» **SUPPLIED RECORDS**:
----------------

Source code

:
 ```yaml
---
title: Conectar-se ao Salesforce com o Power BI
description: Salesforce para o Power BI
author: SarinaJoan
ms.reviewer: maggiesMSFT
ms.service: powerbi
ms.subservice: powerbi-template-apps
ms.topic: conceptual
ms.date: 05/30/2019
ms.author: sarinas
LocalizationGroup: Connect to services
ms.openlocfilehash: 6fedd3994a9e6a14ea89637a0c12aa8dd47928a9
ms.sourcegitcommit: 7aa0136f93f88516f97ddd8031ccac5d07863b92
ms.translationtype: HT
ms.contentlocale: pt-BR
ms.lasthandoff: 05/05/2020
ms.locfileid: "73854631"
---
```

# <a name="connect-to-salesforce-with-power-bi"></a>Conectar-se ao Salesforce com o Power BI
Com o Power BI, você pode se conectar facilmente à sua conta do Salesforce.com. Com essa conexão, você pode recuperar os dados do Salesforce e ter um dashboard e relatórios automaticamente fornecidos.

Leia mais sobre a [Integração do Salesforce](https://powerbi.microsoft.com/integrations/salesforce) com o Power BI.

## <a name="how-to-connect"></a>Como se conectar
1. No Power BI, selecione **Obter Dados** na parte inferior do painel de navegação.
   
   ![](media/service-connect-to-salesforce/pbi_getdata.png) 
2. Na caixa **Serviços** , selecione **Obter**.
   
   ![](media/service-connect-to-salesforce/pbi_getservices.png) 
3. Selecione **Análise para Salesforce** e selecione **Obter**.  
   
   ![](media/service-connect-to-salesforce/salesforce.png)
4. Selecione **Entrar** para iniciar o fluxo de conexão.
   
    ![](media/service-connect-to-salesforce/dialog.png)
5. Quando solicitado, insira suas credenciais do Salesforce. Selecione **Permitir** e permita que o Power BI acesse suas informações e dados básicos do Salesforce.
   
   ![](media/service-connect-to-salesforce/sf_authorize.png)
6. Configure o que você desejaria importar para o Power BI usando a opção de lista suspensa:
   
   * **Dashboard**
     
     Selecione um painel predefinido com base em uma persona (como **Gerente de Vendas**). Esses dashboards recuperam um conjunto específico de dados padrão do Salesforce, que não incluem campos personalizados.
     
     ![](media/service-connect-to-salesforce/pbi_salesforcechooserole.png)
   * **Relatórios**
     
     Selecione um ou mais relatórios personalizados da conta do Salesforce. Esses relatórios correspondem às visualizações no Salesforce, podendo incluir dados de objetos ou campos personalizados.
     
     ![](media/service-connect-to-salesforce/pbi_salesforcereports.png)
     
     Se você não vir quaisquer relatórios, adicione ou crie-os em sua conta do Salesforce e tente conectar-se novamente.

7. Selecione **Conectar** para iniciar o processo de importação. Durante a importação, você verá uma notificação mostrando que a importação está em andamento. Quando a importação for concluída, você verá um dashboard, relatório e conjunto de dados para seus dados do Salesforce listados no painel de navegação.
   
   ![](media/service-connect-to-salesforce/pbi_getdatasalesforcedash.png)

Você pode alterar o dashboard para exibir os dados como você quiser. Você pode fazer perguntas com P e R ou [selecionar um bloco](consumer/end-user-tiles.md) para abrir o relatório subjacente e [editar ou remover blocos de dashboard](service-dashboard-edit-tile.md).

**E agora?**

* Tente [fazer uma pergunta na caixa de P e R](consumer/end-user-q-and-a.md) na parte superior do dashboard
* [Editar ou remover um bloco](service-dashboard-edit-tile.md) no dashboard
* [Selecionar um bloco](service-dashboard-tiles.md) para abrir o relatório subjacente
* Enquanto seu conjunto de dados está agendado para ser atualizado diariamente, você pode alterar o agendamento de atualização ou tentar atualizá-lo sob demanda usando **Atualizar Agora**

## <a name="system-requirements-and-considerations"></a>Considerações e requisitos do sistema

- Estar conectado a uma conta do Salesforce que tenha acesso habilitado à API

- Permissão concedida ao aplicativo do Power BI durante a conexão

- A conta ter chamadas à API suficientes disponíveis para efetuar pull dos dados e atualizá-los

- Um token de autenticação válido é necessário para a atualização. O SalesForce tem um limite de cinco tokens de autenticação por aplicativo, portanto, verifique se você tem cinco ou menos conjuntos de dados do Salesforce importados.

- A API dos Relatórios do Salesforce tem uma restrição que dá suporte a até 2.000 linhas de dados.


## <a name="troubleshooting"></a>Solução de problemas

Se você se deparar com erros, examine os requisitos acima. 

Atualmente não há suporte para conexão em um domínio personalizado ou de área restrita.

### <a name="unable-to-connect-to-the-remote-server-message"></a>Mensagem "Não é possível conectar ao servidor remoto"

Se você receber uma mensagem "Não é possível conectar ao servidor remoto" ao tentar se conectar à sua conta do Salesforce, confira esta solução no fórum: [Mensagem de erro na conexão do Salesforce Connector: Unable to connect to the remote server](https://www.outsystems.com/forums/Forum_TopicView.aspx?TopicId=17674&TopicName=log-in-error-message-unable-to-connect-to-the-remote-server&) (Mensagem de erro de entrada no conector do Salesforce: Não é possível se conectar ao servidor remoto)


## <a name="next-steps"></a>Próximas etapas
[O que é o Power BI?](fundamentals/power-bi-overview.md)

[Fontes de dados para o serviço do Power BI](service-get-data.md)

----------------

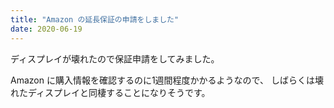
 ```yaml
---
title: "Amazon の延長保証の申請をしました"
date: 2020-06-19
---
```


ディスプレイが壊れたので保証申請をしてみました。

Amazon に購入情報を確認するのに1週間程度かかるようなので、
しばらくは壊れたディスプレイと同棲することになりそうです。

----------------

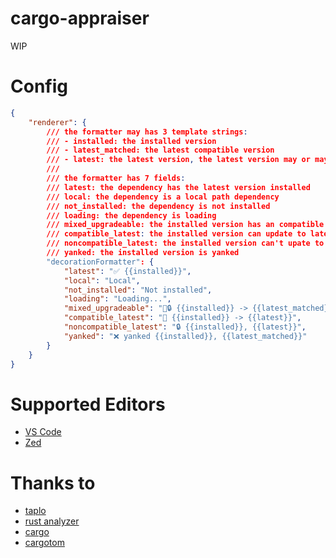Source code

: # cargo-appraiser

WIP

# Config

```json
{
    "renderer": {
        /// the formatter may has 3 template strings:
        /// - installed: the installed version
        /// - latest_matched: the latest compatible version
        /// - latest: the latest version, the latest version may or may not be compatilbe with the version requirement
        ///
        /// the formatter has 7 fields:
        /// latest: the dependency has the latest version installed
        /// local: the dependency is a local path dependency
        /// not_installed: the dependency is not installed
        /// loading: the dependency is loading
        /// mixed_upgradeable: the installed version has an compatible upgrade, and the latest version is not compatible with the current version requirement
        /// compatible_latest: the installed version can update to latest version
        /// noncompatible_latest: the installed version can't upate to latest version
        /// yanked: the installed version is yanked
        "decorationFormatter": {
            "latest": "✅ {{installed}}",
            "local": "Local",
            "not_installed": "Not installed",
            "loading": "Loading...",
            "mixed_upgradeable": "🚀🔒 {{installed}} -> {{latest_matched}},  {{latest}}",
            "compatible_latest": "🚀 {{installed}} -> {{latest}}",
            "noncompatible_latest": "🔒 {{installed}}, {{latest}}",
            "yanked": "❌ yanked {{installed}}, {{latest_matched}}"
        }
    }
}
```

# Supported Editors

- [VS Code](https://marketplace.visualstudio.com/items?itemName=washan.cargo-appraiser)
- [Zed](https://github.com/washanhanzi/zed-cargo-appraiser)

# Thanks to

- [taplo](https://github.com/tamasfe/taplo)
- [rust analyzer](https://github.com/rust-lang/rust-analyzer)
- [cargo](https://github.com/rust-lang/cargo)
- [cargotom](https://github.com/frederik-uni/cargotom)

----------------

» **TASK PROMPT**:
In the entries above, find the line holding "- Um token de" and the line holding "[Fontes de dados", then retype exactly those two lines and every line between them, and nothing else.

» **RESPONSE**:
- Um token de autenticação válido é necessário para a atualização. O SalesForce tem um limite de cinco tokens de autenticação por aplicativo, portanto, verifique se você tem cinco ou menos conjuntos de dados do Salesforce importados.

- A API dos Relatórios do Salesforce tem uma restrição que dá suporte a até 2.000 linhas de dados.


## <a name="troubleshooting"></a>Solução de problemas

Se você se deparar com erros, examine os requisitos acima. 

Atualmente não há suporte para conexão em um domínio personalizado ou de área restrita.

### <a name="unable-to-connect-to-the-remote-server-message"></a>Mensagem "Não é possível conectar ao servidor remoto"

Se você receber uma mensagem "Não é possível conectar ao servidor remoto" ao tentar se conectar à sua conta do Salesforce, confira esta solução no fórum: [Mensagem de erro na conexão do Salesforce Connector: Unable to connect to the remote server](https://www.outsystems.com/forums/Forum_TopicView.aspx?TopicId=17674&TopicName=log-in-error-message-unable-to-connect-to-the-remote-server&) (Mensagem de erro de entrada no conector do Salesforce: Não é possível se conectar ao servidor remoto)


## <a name="next-steps"></a>Próximas etapas
[O que é o Power BI?](fundamentals/power-bi-overview.md)

[Fontes de dados para o serviço do Power BI](service-get-data.md)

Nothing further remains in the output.